Hopea modesta
- Conservation status: Vulnerable (IUCN 3.1)

Scientific classification
- Kingdom: Plantae
- Clade: Tracheophytes
- Clade: Angiosperms
- Clade: Eudicots
- Clade: Rosids
- Order: Malvales
- Family: Dipterocarpaceae
- Genus: Hopea
- Species: H. modesta
- Binomial name: Hopea modesta (A.DC.) Kosterm.
- Synonyms: Hopea jucunda subsp. modesta (A.DC.) Kosterm.; Hopea jucunda var. modesta A.DC. (1868) (basionym);

= Hopea modesta =

- Genus: Hopea
- Species: modesta
- Authority: (A.DC.) Kosterm.
- Conservation status: VU
- Synonyms: Hopea jucunda subsp. modesta (A.DC.) Kosterm., Hopea jucunda var. modesta A.DC. (1868) (basionym)

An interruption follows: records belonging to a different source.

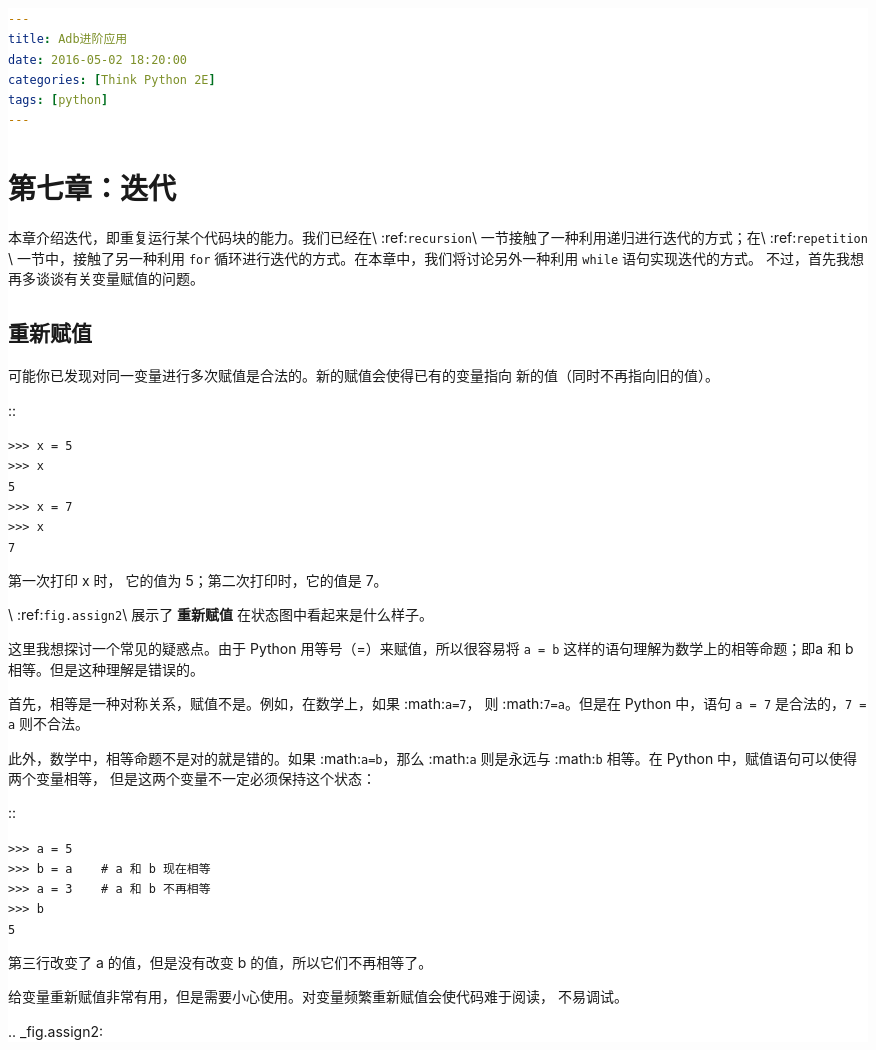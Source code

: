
 ```yaml
---
title: Adb进阶应用
date: 2016-05-02 18:20:00
categories: [Think Python 2E]
tags: [python]
---
```


第七章：迭代
==============

本章介绍迭代，即重复运行某个代码块的能力。我们已经在\ :ref:`recursion`\ 一节接触了一种利用递归进行迭代的方式；在\ :ref:`repetition`\ 一节中，接触了另一种利用 ``for`` 循环进行迭代的方式。在本章中，我们将讨论另外一种利用 ``while`` 语句实现迭代的方式。
不过，首先我想再多谈谈有关变量赋值的问题。

重新赋值
-------------------

可能你已发现对同一变量进行多次赋值是合法的。新的赋值会使得已有的变量指向
新的值（同时不再指向旧的值）。

::

    >>> x = 5
    >>> x
    5
    >>> x = 7
    >>> x
    7

第一次打印 x 时， 它的值为 5；第二次打印时，它的值是 7。

\ :ref:`fig.assign2`\ 展示了 **重新赋值** 在状态图中看起来是什么样子。

这里我想探讨一个常见的疑惑点。由于 Python 用等号（=）来赋值，所以很容易将 ``a = b`` 这样的语句理解为数学上的相等命题；即a 和 b 相等。但是这种理解是错误的。

首先，相等是一种对称关系，赋值不是。例如，在数学上，如果 :math:`a=7`，
则 :math:`7=a`。但是在 Python 中，语句 ``a = 7`` 是合法的，``7 = a`` 则不合法。

此外，数学中，相等命题不是对的就是错的。如果 :math:`a=b`，那么 :math:`a`
则是永远与 :math:`b` 相等。在 Python 中，赋值语句可以使得两个变量相等，
但是这两个变量不一定必须保持这个状态：

::

    >>> a = 5
    >>> b = a    # a 和 b 现在相等
    >>> a = 3    # a 和 b 不再相等
    >>> b
    5

第三行改变了 a 的值，但是没有改变 b 的值，所以它们不再相等了。

给变量重新赋值非常有用，但是需要小心使用。对变量频繁重新赋值会使代码难于阅读，
不易调试。

.. _fig.assign2:
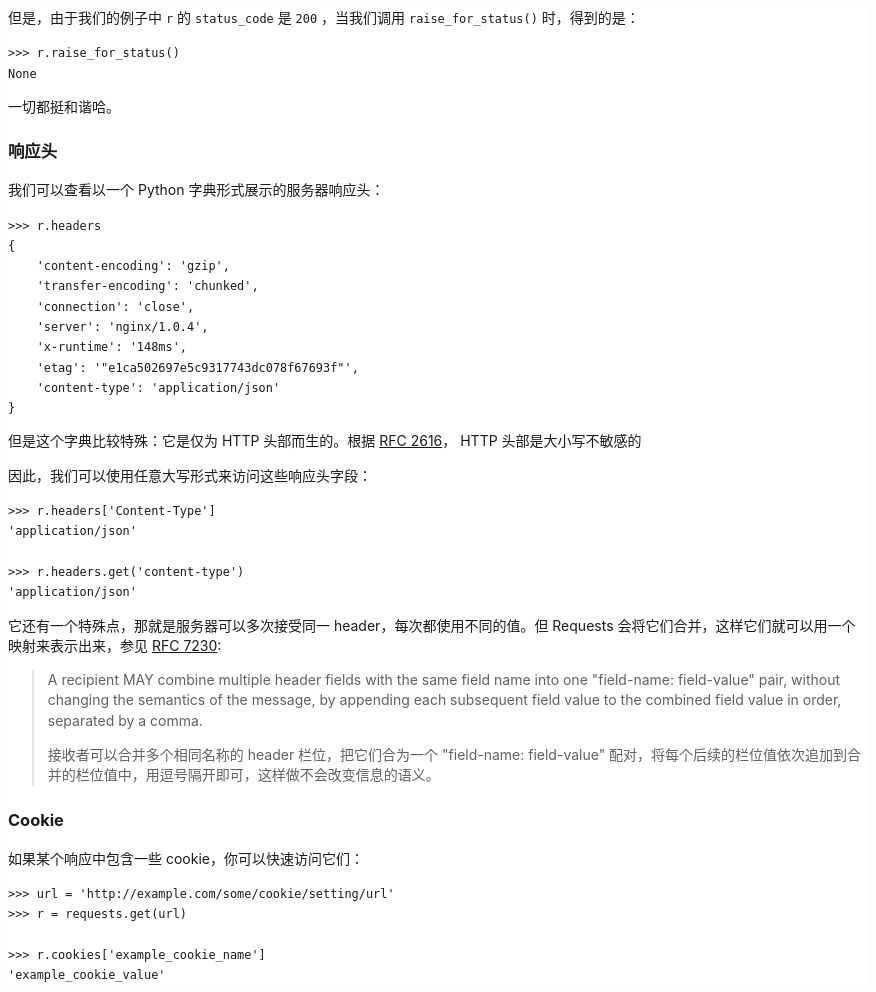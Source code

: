 但是，由于我们的例子中 `r` 的 `status_code` 是 `200` ，当我们调用 `raise_for_status()` 时，得到的是：

```
>>> r.raise_for_status()
None
```

一切都挺和谐哈。

### 响应头

我们可以查看以一个 Python 字典形式展示的服务器响应头：

```
>>> r.headers
{
    'content-encoding': 'gzip',
    'transfer-encoding': 'chunked',
    'connection': 'close',
    'server': 'nginx/1.0.4',
    'x-runtime': '148ms',
    'etag': '"e1ca502697e5c9317743dc078f67693f"',
    'content-type': 'application/json'
}
```

但是这个字典比较特殊：它是仅为 HTTP 头部而生的。根据 [RFC 2616](http://www.w3.org/Protocols/rfc2616/rfc2616-sec14.html)， HTTP 头部是大小写不敏感的

因此，我们可以使用任意大写形式来访问这些响应头字段：

```
>>> r.headers['Content-Type']
'application/json'

>>> r.headers.get('content-type')
'application/json'
```

它还有一个特殊点，那就是服务器可以多次接受同一 header，每次都使用不同的值。但 Requests 会将它们合并，这样它们就可以用一个映射来表示出来，参见 [RFC 7230](http://tools.ietf.org/html/rfc7230#section-3.2):

>   A recipient MAY combine multiple header fields with the same field name into one "field-name: field-value" pair, without changing the semantics of the message, by appending each subsequent field value to the combined field value in order, separated by a comma.
>
>   接收者可以合并多个相同名称的 header 栏位，把它们合为一个 "field-name: field-value" 配对，将每个后续的栏位值依次追加到合并的栏位值中，用逗号隔开即可，这样做不会改变信息的语义。



### Cookie

如果某个响应中包含一些 cookie，你可以快速访问它们：

```
>>> url = 'http://example.com/some/cookie/setting/url'
>>> r = requests.get(url)

>>> r.cookies['example_cookie_name']
'example_cookie_value'
```
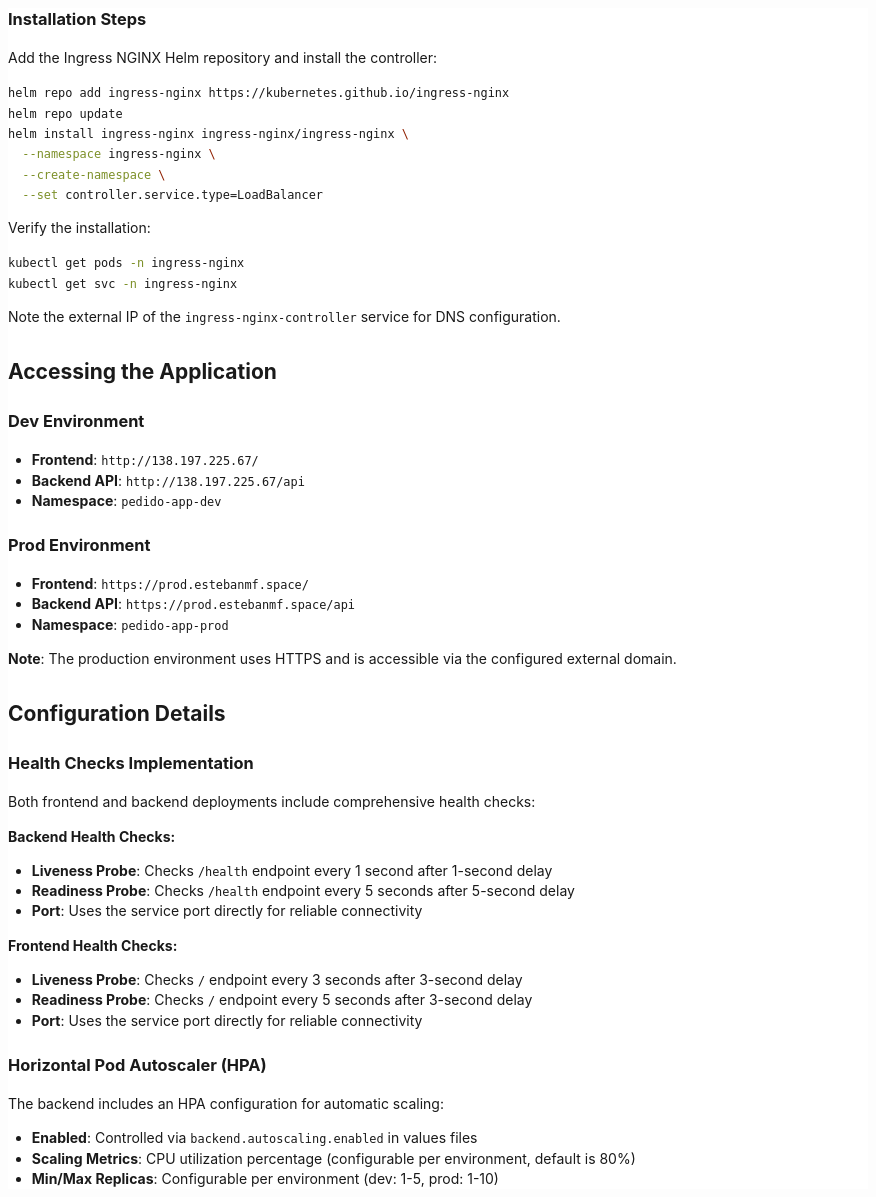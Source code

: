 ### Installation Steps
Add the Ingress NGINX Helm repository and install the controller:

```bash
helm repo add ingress-nginx https://kubernetes.github.io/ingress-nginx
helm repo update
helm install ingress-nginx ingress-nginx/ingress-nginx \
  --namespace ingress-nginx \
  --create-namespace \
  --set controller.service.type=LoadBalancer
```

Verify the installation:
```bash
kubectl get pods -n ingress-nginx
kubectl get svc -n ingress-nginx
```

Note the external IP of the `ingress-nginx-controller` service for DNS configuration.

## Accessing the Application

### Dev Environment
- **Frontend**: `http://138.197.225.67/`
- **Backend API**: `http://138.197.225.67/api`
- **Namespace**: `pedido-app-dev`

### Prod Environment  
- **Frontend**: `https://prod.estebanmf.space/`
- **Backend API**: `https://prod.estebanmf.space/api`
- **Namespace**: `pedido-app-prod`

**Note**: The production environment uses HTTPS and is accessible via the configured external domain.

## Configuration Details

### Health Checks Implementation
Both frontend and backend deployments include comprehensive health checks:

**Backend Health Checks:**
- **Liveness Probe**: Checks `/health` endpoint every 1 second after 1-second delay
- **Readiness Probe**: Checks `/health` endpoint every 5 seconds after 5-second delay
- **Port**: Uses the service port directly for reliable connectivity

**Frontend Health Checks:**
- **Liveness Probe**: Checks `/` endpoint every 3 seconds after 3-second delay  
- **Readiness Probe**: Checks `/` endpoint every 5 seconds after 3-second delay
- **Port**: Uses the service port directly for reliable connectivity

### Horizontal Pod Autoscaler (HPA)
The backend includes an HPA configuration for automatic scaling:
- **Enabled**: Controlled via `backend.autoscaling.enabled` in values files
- **Scaling Metrics**: CPU utilization percentage (configurable per environment, default is 80%)
- **Min/Max Replicas**: Configurable per environment (dev: 1-5, prod: 1-10)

Species of flowering plant

Hopea modesta is a species of flowering plant in the family Dipterocarpaceae. It is a tree native to southern India and southwestern Sri Lanka. In Sri Lanka it is known from riverine areas of lowland rain forest. It is threatened with habitat loss from forest clearance for tea plantations and other agriculture, and the IUCN Red List assesses the species as vulnerable.

It was given its first formal botanical description as Hopea jucunda var. modesta by Alphonse Pyramus de Candolle in 1868. In 1980 André Joseph Guillaume Henri Kostermans re-designated it a subspecies of H. jucunda, and in 1982 recognised it as a full species, Hopea modesta.